[Given data Boundary: Start]

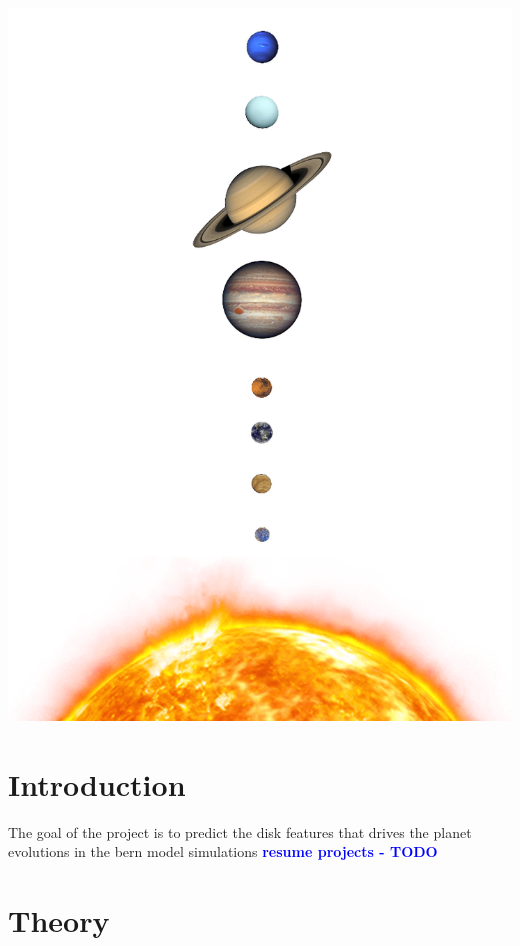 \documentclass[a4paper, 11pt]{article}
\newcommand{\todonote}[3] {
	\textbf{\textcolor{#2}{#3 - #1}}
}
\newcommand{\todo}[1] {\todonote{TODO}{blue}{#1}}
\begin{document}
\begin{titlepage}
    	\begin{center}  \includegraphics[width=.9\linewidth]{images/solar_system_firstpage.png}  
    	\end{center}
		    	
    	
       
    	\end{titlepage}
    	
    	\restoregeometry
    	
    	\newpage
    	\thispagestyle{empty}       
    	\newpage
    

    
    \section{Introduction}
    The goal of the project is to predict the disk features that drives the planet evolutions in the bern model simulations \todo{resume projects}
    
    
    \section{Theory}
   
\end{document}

[Given data Boundary: End]

Please restate each entry exactly, but drop any picture it holds.

 \documentclass[a4paper, 11pt]{article}
\newcommand{\todonote}[3] {
	\textbf{\textcolor{#2}{#3 - #1}}
}
\newcommand{\todo}[1] {\todonote{TODO}{blue}{#1}}
\begin{document}
\begin{titlepage}
    	\begin{center}  \includegraphics[width=.9\linewidth]{images/solar_system_firstpage.png}  
    	\end{center}
		    	
    	
       
    	\end{titlepage}
    	
    	\restoregeometry
    	
    	\newpage
    	\thispagestyle{empty}       
    	\newpage
    

    
    \section{Introduction}
    The goal of the project is to predict the disk features that drives the planet evolutions in the bern model simulations \todo{resume projects}
    
    
    \section{Theory}
   
\end{document}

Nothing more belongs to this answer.